┌─ Records shown
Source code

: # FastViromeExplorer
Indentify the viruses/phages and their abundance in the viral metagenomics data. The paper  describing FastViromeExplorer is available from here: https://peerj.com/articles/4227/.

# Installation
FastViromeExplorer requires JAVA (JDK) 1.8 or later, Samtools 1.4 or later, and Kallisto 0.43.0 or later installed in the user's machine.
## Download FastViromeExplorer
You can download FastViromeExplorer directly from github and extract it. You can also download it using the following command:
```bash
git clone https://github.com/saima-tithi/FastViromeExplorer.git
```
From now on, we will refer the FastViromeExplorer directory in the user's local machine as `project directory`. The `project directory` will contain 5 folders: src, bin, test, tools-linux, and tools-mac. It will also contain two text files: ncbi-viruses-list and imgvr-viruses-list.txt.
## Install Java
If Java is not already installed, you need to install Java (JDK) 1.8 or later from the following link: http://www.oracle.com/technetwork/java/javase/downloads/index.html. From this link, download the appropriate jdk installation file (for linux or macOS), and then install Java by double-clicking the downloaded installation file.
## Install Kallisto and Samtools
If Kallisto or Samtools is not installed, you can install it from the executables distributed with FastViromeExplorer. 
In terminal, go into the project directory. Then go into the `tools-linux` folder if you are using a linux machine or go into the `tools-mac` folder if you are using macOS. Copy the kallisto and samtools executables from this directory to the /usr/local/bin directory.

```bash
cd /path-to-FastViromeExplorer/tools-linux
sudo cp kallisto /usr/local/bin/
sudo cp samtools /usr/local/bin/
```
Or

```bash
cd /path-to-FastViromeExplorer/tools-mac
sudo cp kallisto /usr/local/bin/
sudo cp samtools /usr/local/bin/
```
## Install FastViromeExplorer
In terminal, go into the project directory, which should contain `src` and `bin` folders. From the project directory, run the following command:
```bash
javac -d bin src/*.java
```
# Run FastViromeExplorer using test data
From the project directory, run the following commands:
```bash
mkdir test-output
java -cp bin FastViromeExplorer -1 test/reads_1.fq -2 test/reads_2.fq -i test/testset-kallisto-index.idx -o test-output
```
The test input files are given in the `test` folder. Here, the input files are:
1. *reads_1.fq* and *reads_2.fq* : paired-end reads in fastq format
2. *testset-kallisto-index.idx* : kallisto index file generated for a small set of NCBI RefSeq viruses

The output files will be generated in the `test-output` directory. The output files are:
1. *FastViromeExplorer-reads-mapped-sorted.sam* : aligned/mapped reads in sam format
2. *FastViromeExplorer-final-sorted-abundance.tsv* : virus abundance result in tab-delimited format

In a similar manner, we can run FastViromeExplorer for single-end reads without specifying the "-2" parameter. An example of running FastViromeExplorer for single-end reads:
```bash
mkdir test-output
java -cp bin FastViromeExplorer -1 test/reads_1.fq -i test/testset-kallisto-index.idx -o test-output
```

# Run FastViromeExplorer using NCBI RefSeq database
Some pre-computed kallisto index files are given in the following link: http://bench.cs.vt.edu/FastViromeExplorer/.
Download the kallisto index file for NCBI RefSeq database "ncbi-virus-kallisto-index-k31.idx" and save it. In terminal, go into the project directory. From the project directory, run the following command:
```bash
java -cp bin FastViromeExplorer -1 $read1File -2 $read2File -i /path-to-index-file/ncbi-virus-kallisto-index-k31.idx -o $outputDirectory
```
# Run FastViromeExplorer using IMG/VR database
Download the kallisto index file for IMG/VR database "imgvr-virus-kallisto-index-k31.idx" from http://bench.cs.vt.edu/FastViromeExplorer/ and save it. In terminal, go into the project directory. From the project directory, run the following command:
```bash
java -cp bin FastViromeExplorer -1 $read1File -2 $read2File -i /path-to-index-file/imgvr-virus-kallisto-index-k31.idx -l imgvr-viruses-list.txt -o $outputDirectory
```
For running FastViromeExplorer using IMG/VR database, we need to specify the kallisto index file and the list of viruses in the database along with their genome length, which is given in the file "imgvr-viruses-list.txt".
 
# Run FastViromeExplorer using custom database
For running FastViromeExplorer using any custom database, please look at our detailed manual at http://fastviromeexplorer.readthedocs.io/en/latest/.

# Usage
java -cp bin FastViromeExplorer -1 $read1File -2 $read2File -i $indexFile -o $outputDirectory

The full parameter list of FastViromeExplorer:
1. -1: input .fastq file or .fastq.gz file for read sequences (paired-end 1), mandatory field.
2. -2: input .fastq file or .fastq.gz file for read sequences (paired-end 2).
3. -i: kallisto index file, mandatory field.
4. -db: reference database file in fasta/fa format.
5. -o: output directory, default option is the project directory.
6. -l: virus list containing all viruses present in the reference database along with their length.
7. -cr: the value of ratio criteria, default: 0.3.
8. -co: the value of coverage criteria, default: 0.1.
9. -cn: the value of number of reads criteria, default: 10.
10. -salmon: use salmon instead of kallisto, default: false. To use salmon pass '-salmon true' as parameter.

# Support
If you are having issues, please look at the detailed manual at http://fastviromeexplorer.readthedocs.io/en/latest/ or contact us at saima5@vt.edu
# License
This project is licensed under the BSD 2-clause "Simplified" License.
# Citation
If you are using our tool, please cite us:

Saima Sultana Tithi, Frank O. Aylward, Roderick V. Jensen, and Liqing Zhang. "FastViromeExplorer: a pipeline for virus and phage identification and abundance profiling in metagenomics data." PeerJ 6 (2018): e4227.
└─
## Work to complete
Check each line of the entries above, and show every one holding the word "https".

## Response to this exercise
Indentify the viruses/phages and their abundance in the viral metagenomics data. The paper  describing FastViromeExplorer is available from here: https://peerj.com/articles/4227/.
git clone https://github.com/saima-tithi/FastViromeExplorer.git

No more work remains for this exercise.